CaptByMoonlight... I'm so sorry. The way your roommate treats you is disgusting. Who is she to talk to you like that? Can I just say, I don't even know what you look like, but I bet you looked beautiful in those pants, hopefully you didn't burn them.  I hope she doesn't go completely psycho and ends up trying to mess with Michael. They need to get you away for this girl! You do not deserve this. Do not let her put you down. You are not there to massage her back. You are not her slave/servant or her punching bag. You are a human being, and you deserve to be treated as such. I'm glad your bestie took you in, and don't worry, Michael understands.  You sent your good thoughts my way, so allow me to send mine. <3


----------



## CaptByMoonlight (Mar 5, 2017)

Thank you so much for your kind words, I read your message last night but couldn't think of a way to express my gratitude. Thank you again for helping me get through this fluster cluck. It means a lot  thank you.


Sent from my iPhone using Tapatalk


----------



## CaptByMoonlight (Mar 5, 2017)

Had the mediation meeting with the roommate the RA and the House officer and the roommate . Long story short she promised to change, and make the effort. That she didn't know that her actions were causing me distress... I still feel uneasy, so I set up Michael at my friends home. Tomorrow I'm going on an open house tour of a new apartment and I'm purchasing Tupperwares to move all my things to a storage unit. I am dead tired. Long day today and long day tomorrow.

Thank you again for all the love and support. Its really helped me get through this.

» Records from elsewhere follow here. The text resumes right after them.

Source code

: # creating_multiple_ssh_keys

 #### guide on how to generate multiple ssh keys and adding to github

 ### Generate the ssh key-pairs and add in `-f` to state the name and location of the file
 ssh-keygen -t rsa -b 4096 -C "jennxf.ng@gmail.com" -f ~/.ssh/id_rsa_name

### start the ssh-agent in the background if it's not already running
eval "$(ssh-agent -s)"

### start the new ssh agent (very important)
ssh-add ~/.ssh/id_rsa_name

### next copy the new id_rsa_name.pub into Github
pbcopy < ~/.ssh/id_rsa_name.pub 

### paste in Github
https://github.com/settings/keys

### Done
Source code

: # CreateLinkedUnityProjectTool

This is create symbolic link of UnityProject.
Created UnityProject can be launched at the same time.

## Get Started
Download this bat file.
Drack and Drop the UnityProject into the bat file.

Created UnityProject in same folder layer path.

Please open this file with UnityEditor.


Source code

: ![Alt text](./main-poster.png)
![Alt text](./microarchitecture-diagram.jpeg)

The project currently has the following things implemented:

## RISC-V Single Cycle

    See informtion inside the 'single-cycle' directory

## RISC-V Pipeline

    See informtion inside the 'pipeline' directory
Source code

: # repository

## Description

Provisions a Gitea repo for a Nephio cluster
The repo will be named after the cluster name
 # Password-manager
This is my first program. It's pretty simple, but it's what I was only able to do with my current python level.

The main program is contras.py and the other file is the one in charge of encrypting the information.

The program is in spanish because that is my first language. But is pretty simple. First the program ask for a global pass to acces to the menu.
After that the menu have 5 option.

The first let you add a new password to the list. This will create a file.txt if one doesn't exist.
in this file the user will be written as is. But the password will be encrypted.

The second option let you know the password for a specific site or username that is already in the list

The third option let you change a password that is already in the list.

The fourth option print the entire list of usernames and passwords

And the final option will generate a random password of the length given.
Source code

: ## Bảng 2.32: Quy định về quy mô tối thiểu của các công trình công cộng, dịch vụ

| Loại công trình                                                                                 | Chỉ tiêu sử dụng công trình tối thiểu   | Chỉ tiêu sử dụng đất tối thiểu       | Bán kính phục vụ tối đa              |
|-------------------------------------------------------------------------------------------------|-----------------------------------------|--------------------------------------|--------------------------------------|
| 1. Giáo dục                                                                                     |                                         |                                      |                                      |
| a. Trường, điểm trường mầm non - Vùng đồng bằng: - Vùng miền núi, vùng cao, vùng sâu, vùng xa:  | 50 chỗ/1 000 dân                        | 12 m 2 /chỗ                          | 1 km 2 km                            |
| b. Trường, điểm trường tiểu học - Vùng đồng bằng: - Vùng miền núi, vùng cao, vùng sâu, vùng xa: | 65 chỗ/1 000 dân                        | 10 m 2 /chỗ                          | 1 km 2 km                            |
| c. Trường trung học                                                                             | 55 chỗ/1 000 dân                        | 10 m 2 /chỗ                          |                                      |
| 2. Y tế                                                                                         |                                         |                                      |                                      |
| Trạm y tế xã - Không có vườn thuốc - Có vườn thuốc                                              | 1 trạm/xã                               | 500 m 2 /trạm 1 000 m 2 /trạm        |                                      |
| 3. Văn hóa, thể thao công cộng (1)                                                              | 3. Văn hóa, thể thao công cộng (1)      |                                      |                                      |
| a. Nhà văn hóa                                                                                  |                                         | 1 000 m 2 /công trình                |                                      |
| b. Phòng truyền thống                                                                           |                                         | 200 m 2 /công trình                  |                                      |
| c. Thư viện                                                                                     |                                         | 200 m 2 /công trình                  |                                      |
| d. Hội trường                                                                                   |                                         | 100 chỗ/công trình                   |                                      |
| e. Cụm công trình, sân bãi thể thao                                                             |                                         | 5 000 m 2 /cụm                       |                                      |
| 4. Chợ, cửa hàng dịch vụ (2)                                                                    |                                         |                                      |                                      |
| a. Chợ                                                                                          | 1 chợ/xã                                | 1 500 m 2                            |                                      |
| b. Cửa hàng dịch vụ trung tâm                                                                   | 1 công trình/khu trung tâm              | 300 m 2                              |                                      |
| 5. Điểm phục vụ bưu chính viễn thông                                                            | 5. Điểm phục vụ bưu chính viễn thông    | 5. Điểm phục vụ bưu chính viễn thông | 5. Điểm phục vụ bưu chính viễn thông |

Sent from my iPhone using Tapatalk


----------



## Bettaloveee (Jan 30, 2017)

Don't trust that girl for a second Capt! She's probably saying she'll change and being all sympathetic so the RA and the House officer will get off her ass. I don't believe her. Nope! I can't imagine how stressed out you must be, and I believe ya when you said you're exhausted! I would be too! Think about it this way. Michael is safe and sound(your friend is awesome for letting him stay), you're going to an open house tour(Which, let's be honest, who doesn't like going to an open house!?) and you're going to move all of your stuff out and away from that girl! You're definitely going to have a long, hard day tomorrow. Hopefully the house tour of the apartment will be nice! Don't worry Capt, this all seems so crazy and hectic right now, but it will all settle itself out, and everything will be amazing! I'm counting on it, hopefully you are too Sending lots and lots of happy and positive thoughts your way


----------



## Saffy (Mar 23, 2017)

Reading about the way your roommate treats you made me so angry, she has no right to be so abusive. I really hope that something can be done about the whole situation, and I agree with Bettaloveee about not trusting the girl.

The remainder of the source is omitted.